Another warped blade thread....or is it..?

N.N

Well-Known Member
I ordered some 1095 from USAknifemaker. Three 12" lengths. I used 2 of the lengths to make knives already. After the heat treat I noticed they had warped pretty severely, which I found odd because I never seem to have a problem with it especially with stock removal and properly annealed steel from reputable companies. I managed to get them straight enough for my knife and my buddies knife, but they aren't perfect. I always leave more than a dimes width of stock on the edge prior to heat treat just to be sure, and I used the "shimming with a penny during temper" method to straighten them.

This past weekend, I was working on a third knife with this last piece of 1095. I had a hard time getting the flat grind straight on one side. I look down the spine and it's already warped like crazy from tip to butt. I realized the 2 others where probably the same. Why I'm just now checking for straightness before grinding...just call it inexperience.
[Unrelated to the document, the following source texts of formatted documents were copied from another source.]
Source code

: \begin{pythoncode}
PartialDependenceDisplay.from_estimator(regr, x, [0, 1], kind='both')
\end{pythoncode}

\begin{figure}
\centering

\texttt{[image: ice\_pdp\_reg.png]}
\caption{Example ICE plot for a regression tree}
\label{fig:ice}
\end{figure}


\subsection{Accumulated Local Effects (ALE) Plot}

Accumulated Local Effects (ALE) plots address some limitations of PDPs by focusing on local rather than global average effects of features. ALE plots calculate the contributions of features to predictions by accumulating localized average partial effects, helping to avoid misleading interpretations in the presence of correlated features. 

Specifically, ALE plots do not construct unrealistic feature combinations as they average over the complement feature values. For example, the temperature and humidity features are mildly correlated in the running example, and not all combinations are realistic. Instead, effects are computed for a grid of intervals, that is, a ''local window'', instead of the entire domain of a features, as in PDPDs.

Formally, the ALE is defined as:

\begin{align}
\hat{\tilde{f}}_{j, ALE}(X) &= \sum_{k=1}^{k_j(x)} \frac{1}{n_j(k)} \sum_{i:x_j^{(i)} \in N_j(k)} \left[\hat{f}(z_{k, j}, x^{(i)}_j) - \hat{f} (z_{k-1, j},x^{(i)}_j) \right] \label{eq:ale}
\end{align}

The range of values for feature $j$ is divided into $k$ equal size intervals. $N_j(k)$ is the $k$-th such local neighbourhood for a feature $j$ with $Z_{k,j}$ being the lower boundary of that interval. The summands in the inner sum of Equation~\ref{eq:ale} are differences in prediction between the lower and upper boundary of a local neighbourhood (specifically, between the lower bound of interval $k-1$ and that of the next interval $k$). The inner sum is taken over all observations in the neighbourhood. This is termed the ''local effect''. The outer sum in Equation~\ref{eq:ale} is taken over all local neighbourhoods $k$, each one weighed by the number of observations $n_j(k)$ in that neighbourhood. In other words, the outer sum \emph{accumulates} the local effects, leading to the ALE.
I guess I'm making this thread because I've never noticed this to be a problem when ordering steel in smaller lengths like this and I need to ask how you deal with it.

Would it be better to try and hammer it out right now before heat treat or wait and try to correct later? Is it ok to stick it in the over at around 300 and try the shim thing now, before heat treat? What methods do you use?
 
I straighten before any grinding whatsoever. I do all my bevels after heat treat. Frank

I'll certainly be paying more attention to how straight the steel is before grinding anything for sure. But will a little heat affect the annealed steel in an already partially beveled blade to straighten it...or will a good ol hammer to simply try and bend it right now work just fine?
 
I straighten up blades as I forge them using my post vise and a wooden beater board. I start at the ricaso and clamp the spine tight to straighten. Then back to the ricaso and then straighten the tang to the rest of the knife. I use the board to tap the blade edge in line. The amount of this I do depends on how much straightening is needed.
 
I straighten up blades as I forge them using my post vise and a wooden beater board. I start at the ricaso and clamp the spine tight to straighten. Then back to the ricaso and then straighten the tang to the rest of the knife. I use the board to tap the blade edge in line. The amount of this I do depends on how much straightening is needed.


Thanks George! I guess I'm going to try to beat it back in line. Does bending room temperature annealed steel stress it like it could if if was already hardened?....(I don't really know what I'm talking about here, just making sure it's ok and learning.)